2

I am trying to create a dict which contains only a limited number of MRU entries (for helping in caching the output of a costly C function I call via ctypes). Here is the code:

from collections import OrderedDict

class MRUDict(OrderedDict):

    def __init__(self, capacity = 64):
        super().__init__()
        self.__checkAndSetCapacity(capacity)

    def capacity(self):
        return self.__capacity

    def setCapacity(self, capacity):
        self.__checkAndSetCapacity(capacity)
        for i in range(len(self) - capacity):
            self.__evict() # will execute only if len > capacity

    def __getitem__(self, key):
        value = super().__getitem__(key)
        # if above raises IndexError, next line won't execute
        print("Moving key {} to last i.e. MRU position".format(key))
        super().move_to_end(key)
        return value

    def __setitem__(self, key, value):
        if key in self:
            super().move_to_end(key)
        else: # new key
            if len(self) == self.__capacity:
                self.__evict()
        super().__setitem__(key, value)

    def __evict(self):
        key, value = self.popitem(last = False) # pop first i.e. oldest item
        print("Capacity exceeded. Evicting ({}, {})".format(key, value))

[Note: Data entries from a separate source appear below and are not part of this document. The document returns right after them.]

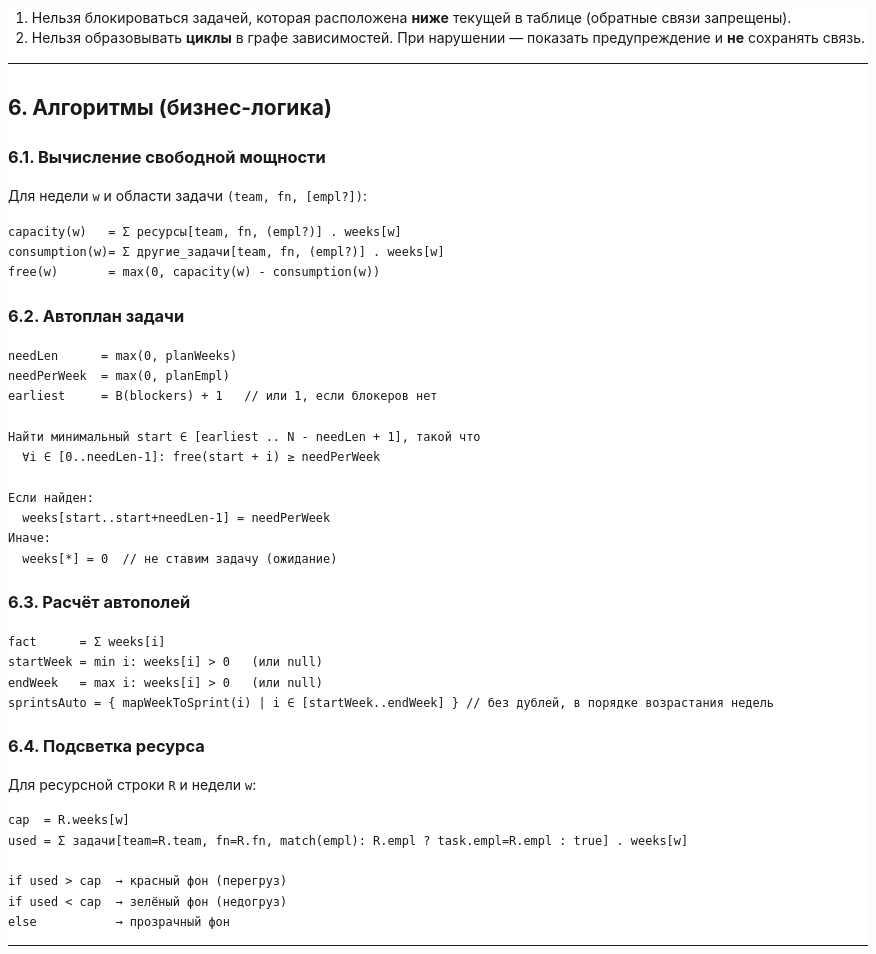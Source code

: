    1. Нельзя блокироваться задачей, которая расположена **ниже** текущей в таблице (обратные связи запрещены).
   2. Нельзя образовывать **циклы** в графе зависимостей.
      При нарушении — показать предупреждение и **не** сохранять связь.

---

## 6. Алгоритмы (бизнес-логика)

### 6.1. Вычисление свободной мощности

Для недели `w` и области задачи `(team, fn, [empl?])`:

```
capacity(w)   = Σ ресурсы[team, fn, (empl?)] . weeks[w]
consumption(w)= Σ другие_задачи[team, fn, (empl?)] . weeks[w]
free(w)       = max(0, capacity(w) - consumption(w))
```

### 6.2. Автоплан задачи

```
needLen      = max(0, planWeeks)
needPerWeek  = max(0, planEmpl)
earliest     = B(blockers) + 1   // или 1, если блокеров нет

Найти минимальный start ∈ [earliest .. N - needLen + 1], такой что
  ∀i ∈ [0..needLen-1]: free(start + i) ≥ needPerWeek

Если найден:
  weeks[start..start+needLen-1] = needPerWeek
Иначе:
  weeks[*] = 0  // не ставим задачу (ожидание)
```

### 6.3. Расчёт автополей

```
fact      = Σ weeks[i]
startWeek = min i: weeks[i] > 0   (или null)
endWeek   = max i: weeks[i] > 0   (или null)
sprintsAuto = { mapWeekToSprint(i) | i ∈ [startWeek..endWeek] } // без дублей, в порядке возрастания недель
```

### 6.4. Подсветка ресурса

Для ресурсной строки `R` и недели `w`:

```
cap  = R.weeks[w]
used = Σ задачи[team=R.team, fn=R.fn, match(empl): R.empl ? task.empl=R.empl : true] . weeks[w]

if used > cap  → красный фон (перегруз)
if used < cap  → зелёный фон (недогруз)
else           → прозрачный фон
```

---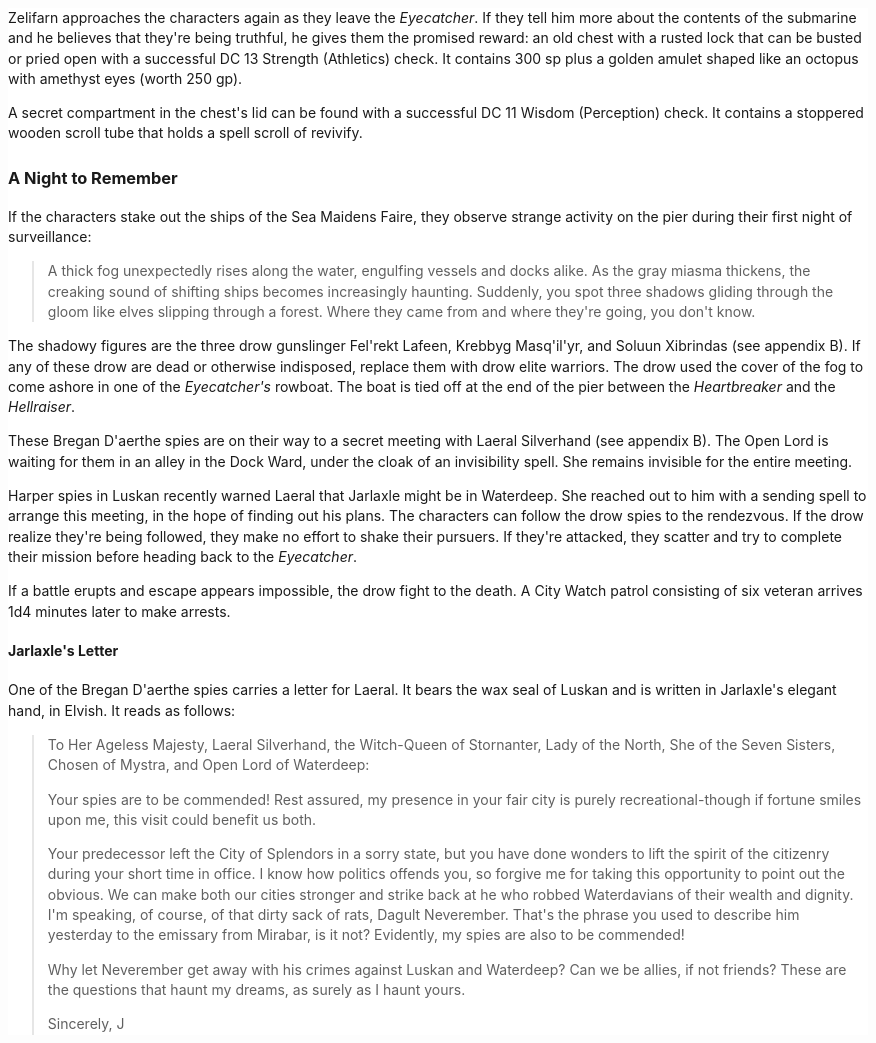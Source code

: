 Zelifarn approaches the characters again as they leave the _Eyecatcher_. If they tell him more about the contents of the submarine and he believes that they're being truthful, he gives them the promised reward: an old chest with a rusted lock that can be busted or pried open with a successful DC 13 Strength (Athletics) check. It contains 300 sp plus a golden amulet shaped like an octopus with amethyst eyes (worth 250 gp).

A secret compartment in the chest's lid can be found with a successful DC 11 Wisdom (Perception) check. It contains a stoppered wooden scroll tube that holds a <wc-fetch type="item">spell scroll</wc-fetch> of <wc-fetch type="spell">revivify</wc-fetch>.

### A Night to Remember

If the characters stake out the ships of the Sea Maidens Faire, they observe strange activity on the pier during their first night of surveillance:

> A thick fog unexpectedly rises along the water, engulfing vessels and docks alike. As the gray miasma thickens, the creaking sound of shifting ships becomes increasingly haunting. Suddenly, you spot three shadows gliding through the gloom like elves slipping through a forest. Where they came from and where they're going, you don't know.

The shadowy figures are the three drow gunslinger Fel'rekt Lafeen, Krebbyg Masq'il'yr, and Soluun Xibrindas (see appendix B). If any of these drow are dead or otherwise indisposed, replace them with drow elite warriors. The drow used the cover of the fog to come ashore in one of the _Eyecatcher's_ <wc-fetch type="item">rowboat</wc-fetch>. The boat is tied off at the end of the pier between the _Heartbreaker_ and the _Hellraiser_.

These Bregan D'aerthe spies are on their way to a secret meeting with Laeral Silverhand (see appendix B). The Open Lord is waiting for them in an alley in the Dock Ward, under the cloak of an <wc-fetch type="spell">invisibility</wc-fetch> spell. She remains <wc-fetch type="condition">invisible</wc-fetch> for the entire meeting.

Harper spies in Luskan recently warned Laeral that Jarlaxle might be in Waterdeep. She reached out to him with a <wc-fetch type="spell">sending</wc-fetch> spell to arrange this meeting, in the hope of finding out his plans. The characters can follow the drow spies to the rendezvous. If the drow realize they're being followed, they make no effort to shake their pursuers. If they're attacked, they scatter and try to complete their mission before heading back to the _Eyecatcher_.

If a battle erupts and escape appears impossible, the drow fight to the death. A City Watch patrol consisting of six veteran arrives <wc-roll>1d4</wc-roll> minutes later to make arrests.

#### Jarlaxle's Letter

One of the Bregan D'aerthe spies carries a letter for Laeral. It bears the wax seal of Luskan and is written in Jarlaxle's elegant hand, in Elvish. It reads as follows:

> To Her Ageless Majesty, Laeral Silverhand, the Witch-Queen of Stornanter, Lady of the North, She of the Seven Sisters, Chosen of Mystra, and Open Lord of Waterdeep:
> 
> Your spies are to be commended! Rest assured, my presence in your fair city is purely recreational-though if fortune smiles upon me, this visit could benefit us both.
> 
> Your predecessor left the City of Splendors in a sorry state, but you have done wonders to lift the spirit of the citizenry during your short time in office. I know how politics offends you, so forgive me for taking this opportunity to point out the obvious. We can make both our cities stronger and strike back at he who robbed Waterdavians of their wealth and dignity. I'm speaking, of course, of that dirty sack of rats, Dagult Neverember. That's the phrase you used to describe him yesterday to the emissary from Mirabar, is it not? Evidently, my spies are also to be commended!
> 
> Why let Neverember get away with his crimes against Luskan and Waterdeep? Can we be allies, if not friends? These are the questions that haunt my dreams, as surely as I haunt yours.
> 
> Sincerely, J

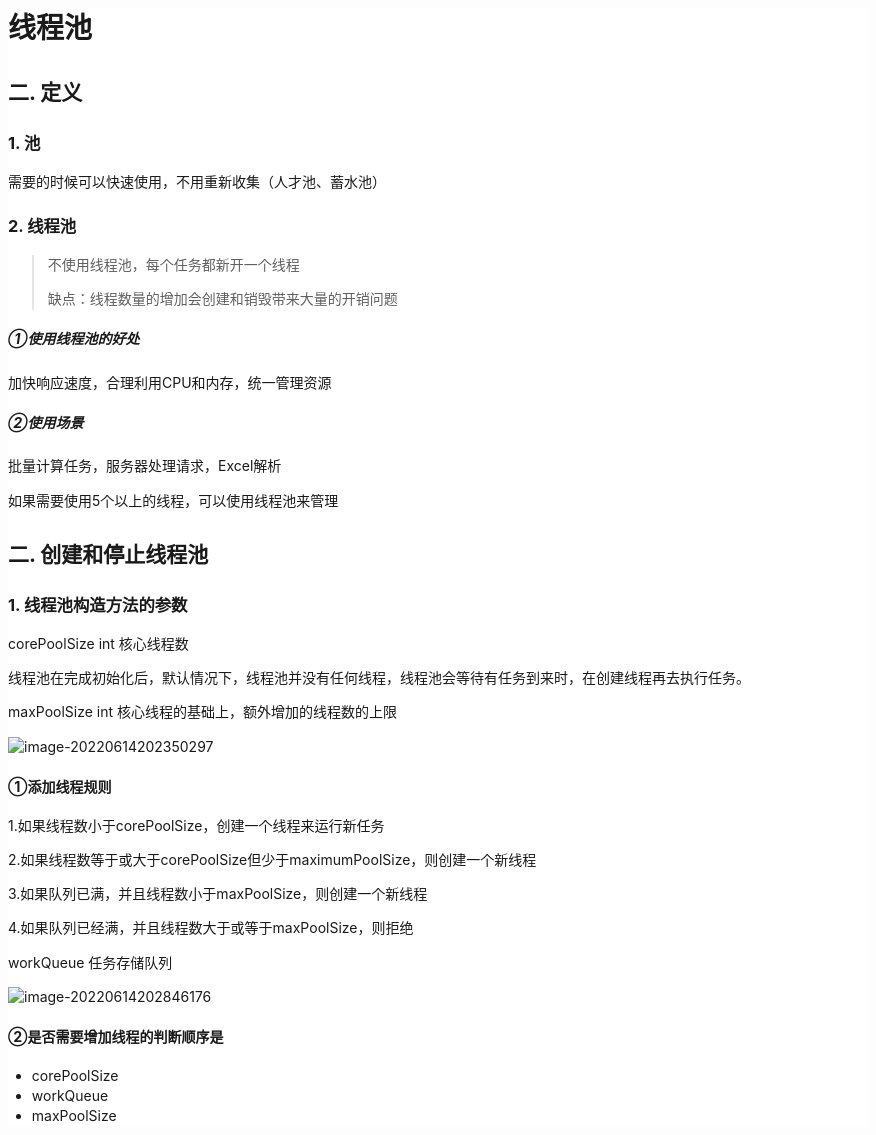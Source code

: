# 线程池

## 二.  定义

### 1.  池

需要的时候可以快速使用，不用重新收集（人才池、蓄水池）

### 2.  线程池

> 不使用线程池，每个任务都新开一个线程
>
> 缺点：线程数量的增加会创建和销毁带来大量的开销问题

##### ①使用线程池的好处

加快响应速度，合理利用CPU和内存，统一管理资源

##### ②使用场景

批量计算任务，服务器处理请求，Excel解析

如果需要使用5个以上的线程，可以使用线程池来管理



## 二.  创建和停止线程池

### 1.  线程池构造方法的参数

corePoolSize  int  核心线程数

​		线程池在完成初始化后，默认情况下，线程池并没有任何线程，线程池会等待有任务到来时，在创建线程再去执行任务。

maxPoolSize  int  核心线程的基础上，额外增加的线程数的上限

![image-20220614202350297](https://typora-imagebed.oss-cn-beijing.aliyuncs.com/img/image-20220614202350297.png)

#### ①添加线程规则

1.如果线程数小于corePoolSize，创建一个线程来运行新任务

2.如果线程数等于或大于corePoolSize但少于maximumPoolSize，则创建一个新线程

3.如果队列已满，并且线程数小于maxPoolSize，则创建一个新线程

4.如果队列已经满，并且线程数大于或等于maxPoolSize，则拒绝

workQueue 任务存储队列

![image-20220614202846176](https://typora-imagebed.oss-cn-beijing.aliyuncs.com/img/image-20220614202846176.png)

#### ②是否需要增加线程的判断顺序是

- corePoolSize
- workQueue
- maxPoolSize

    def __checkAndSetCapacity(self, capacity):
        if not isinstance(capacity, int):
            raise TypeError("Capacity should be an int.")
        if capacity == 0:
            raise ValueError("Capacity should not be zero.")
        self.__capacity = capacity

... and here is the testing code:

def printkeys(d):
    print("Current keys in order:", tuple(d)) # here d means d.keys()
    print()

from mrudict import MRUDict
print("Creating MRUDict with capacity 5.")
d = MRUDict(5)
print("Adding keys 0 to 7 with values:")
for i in range(8): d[i] = i + 0.1
printkeys(d)

print("Calling str on object:")
print(d) # test of default __repr__ (since probably __str__ is the same here)
printkeys(d)

print("Accessing existing key 4:")
print(4, d[4]) # test of __getitem__
printkeys(d)

try:
    print("Accessing non-existing key 20:")
    print(20, d[20]) # test of __getitem__
except:
    print("Caught exception: key does not exist.")
printkeys(d)

print("Updating value of existing key 6:")
d[6] = 6.6 # test of __setitem__ with existing key
printkeys(d)

print("Adding new key, value pair:")
d[10] = 10.1 # test of __setitem__ with non-existing key
printkeys(d)

print("Testing for presence of key 3:")
print(3 in d)
printkeys(d)

print("Trying to loop over the items:")
for k in d: print(k, d[k])
printkeys(d)

print("Trying to loop over the items:")
for k, v in d.items(): print(k, v)
printkeys(d)

Now from the output it seems I am being kind of naive in implementing the __getitem__ function because both __repr__ and for ... in (which, I'm guessing here, call __iter__ and then __getitem__) causes the first item to be moved to the last as MRU, but cannot proceed further because there is no "next" item for the iterator since it now points to the last element. But I am not sure what I can do to fix the situation. Should I reimplement __iter__?

I am not sure how to distinguish between the user's calling __getitem__ and an internal call to the same. Of course, a workaround is to make the user to use a find() method which would do the move-to-end thing, but I'd really like to be able to use the regular syntax d[k].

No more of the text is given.